-------- GIVEN INFORMATION

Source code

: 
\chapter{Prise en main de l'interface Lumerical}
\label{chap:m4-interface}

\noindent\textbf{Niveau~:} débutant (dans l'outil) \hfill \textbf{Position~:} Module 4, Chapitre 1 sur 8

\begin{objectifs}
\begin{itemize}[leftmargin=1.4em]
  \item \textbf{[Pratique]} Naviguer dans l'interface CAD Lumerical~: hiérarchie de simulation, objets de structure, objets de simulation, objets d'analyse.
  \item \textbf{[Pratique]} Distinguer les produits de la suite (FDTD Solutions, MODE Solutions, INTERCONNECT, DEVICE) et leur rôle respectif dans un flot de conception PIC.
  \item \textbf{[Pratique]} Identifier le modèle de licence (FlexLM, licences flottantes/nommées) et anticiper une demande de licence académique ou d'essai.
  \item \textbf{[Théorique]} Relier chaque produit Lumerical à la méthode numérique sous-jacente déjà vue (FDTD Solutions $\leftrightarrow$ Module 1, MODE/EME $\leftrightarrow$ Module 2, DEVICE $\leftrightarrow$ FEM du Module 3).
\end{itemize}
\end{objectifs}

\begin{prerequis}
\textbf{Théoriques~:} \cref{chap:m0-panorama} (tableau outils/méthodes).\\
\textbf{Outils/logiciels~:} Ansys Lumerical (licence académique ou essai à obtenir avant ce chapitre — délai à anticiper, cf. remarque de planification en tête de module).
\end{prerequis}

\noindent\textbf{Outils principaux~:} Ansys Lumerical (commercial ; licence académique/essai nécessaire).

----------------

- [EXERCISE REQUIREMENTS]
Please give the entries above again in full, exactly as written.

- [RESULT OF THE TASK]
Source code

: 
\chapter{Prise en main de l'interface Lumerical}
\label{chap:m4-interface}

\noindent\textbf{Niveau~:} débutant (dans l'outil) \hfill \textbf{Position~:} Module 4, Chapitre 1 sur 8

\begin{objectifs}
\begin{itemize}[leftmargin=1.4em]
  \item \textbf{[Pratique]} Naviguer dans l'interface CAD Lumerical~: hiérarchie de simulation, objets de structure, objets de simulation, objets d'analyse.
  \item \textbf{[Pratique]} Distinguer les produits de la suite (FDTD Solutions, MODE Solutions, INTERCONNECT, DEVICE) et leur rôle respectif dans un flot de conception PIC.
  \item \textbf{[Pratique]} Identifier le modèle de licence (FlexLM, licences flottantes/nommées) et anticiper une demande de licence académique ou d'essai.
  \item \textbf{[Théorique]} Relier chaque produit Lumerical à la méthode numérique sous-jacente déjà vue (FDTD Solutions $\leftrightarrow$ Module 1, MODE/EME $\leftrightarrow$ Module 2, DEVICE $\leftrightarrow$ FEM du Module 3).
\end{itemize}
\end{objectifs}

\begin{prerequis}
\textbf{Théoriques~:} \cref{chap:m0-panorama} (tableau outils/méthodes).\\
\textbf{Outils/logiciels~:} Ansys Lumerical (licence académique ou essai à obtenir avant ce chapitre — délai à anticiper, cf. remarque de planification en tête de module).
\end{prerequis}

\noindent\textbf{Outils principaux~:} Ansys Lumerical (commercial ; licence académique/essai nécessaire).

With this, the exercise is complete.